---------- Listed entries
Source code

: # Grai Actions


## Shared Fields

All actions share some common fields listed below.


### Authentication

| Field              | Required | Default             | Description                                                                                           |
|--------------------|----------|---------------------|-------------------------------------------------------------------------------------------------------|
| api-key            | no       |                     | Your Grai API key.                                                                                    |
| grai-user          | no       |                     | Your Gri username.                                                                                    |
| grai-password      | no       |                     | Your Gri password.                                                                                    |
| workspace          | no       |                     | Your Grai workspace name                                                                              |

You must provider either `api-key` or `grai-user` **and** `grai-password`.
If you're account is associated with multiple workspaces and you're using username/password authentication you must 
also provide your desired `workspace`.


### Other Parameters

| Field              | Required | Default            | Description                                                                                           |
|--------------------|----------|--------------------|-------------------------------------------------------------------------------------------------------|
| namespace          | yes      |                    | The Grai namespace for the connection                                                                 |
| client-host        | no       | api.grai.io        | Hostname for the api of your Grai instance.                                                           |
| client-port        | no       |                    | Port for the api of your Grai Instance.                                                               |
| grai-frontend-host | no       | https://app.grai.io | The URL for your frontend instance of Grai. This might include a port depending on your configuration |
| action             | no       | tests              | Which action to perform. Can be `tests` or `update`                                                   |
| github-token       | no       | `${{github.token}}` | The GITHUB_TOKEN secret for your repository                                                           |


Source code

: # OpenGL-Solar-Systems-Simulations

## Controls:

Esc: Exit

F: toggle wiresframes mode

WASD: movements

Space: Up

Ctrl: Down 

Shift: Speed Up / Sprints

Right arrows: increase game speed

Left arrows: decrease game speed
--------------------
---------- Listed entries
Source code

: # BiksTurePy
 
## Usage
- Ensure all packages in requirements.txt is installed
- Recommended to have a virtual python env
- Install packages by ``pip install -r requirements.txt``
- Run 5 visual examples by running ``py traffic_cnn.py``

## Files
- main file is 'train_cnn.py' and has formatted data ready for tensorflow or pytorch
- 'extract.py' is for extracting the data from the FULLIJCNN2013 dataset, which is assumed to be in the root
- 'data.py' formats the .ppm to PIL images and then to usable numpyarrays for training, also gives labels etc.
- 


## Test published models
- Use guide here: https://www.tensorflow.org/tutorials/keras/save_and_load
--------------------
---------- Listed entries
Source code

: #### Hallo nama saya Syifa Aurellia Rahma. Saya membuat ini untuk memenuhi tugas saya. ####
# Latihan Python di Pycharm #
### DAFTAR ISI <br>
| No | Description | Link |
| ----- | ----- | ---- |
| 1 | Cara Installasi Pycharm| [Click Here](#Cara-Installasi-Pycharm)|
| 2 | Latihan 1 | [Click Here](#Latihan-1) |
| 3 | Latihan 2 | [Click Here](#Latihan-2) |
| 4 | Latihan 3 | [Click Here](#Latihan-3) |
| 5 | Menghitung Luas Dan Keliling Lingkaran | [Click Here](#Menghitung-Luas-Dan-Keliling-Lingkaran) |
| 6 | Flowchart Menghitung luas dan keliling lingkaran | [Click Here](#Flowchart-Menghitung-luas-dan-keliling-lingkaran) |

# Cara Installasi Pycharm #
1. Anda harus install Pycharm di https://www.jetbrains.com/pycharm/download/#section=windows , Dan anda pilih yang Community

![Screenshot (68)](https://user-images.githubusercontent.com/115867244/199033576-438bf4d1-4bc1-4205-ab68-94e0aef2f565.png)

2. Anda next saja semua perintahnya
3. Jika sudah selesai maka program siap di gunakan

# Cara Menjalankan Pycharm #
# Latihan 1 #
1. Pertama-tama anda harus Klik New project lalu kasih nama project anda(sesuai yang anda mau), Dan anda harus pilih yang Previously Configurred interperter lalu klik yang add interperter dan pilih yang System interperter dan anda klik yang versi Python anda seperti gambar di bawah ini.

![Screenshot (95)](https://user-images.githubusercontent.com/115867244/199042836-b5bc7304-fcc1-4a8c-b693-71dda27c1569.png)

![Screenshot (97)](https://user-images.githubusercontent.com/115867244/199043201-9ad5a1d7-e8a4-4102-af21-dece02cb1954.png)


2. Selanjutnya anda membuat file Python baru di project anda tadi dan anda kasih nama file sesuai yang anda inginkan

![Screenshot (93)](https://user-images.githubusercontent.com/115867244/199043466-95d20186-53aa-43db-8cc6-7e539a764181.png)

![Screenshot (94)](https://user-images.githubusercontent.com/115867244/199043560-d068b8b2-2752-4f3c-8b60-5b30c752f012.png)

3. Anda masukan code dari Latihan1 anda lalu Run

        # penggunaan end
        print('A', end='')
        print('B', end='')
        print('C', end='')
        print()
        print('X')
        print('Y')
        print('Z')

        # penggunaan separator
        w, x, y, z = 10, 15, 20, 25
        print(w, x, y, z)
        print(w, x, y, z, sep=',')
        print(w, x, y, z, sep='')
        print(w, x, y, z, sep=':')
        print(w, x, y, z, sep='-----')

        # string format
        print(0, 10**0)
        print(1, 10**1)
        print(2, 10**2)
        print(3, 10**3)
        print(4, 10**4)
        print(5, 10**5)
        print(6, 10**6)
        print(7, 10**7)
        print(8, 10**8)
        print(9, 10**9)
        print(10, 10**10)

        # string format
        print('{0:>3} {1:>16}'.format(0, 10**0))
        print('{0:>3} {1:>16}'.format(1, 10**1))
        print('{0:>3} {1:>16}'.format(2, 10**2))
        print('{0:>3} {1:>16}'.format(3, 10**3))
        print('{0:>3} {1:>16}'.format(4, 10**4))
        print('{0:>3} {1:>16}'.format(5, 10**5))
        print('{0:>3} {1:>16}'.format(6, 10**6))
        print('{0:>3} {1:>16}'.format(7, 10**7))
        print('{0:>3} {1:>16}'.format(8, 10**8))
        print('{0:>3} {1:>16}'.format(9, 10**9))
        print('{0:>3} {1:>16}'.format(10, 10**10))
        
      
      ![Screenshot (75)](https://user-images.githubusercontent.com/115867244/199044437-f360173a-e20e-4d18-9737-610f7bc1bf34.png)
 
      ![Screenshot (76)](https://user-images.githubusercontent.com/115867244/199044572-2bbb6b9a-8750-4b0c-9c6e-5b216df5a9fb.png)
--------------------
Go through the records and pull out each line that includes the word "penggunaan".

## Completed exercise
        # penggunaan end
        # penggunaan separator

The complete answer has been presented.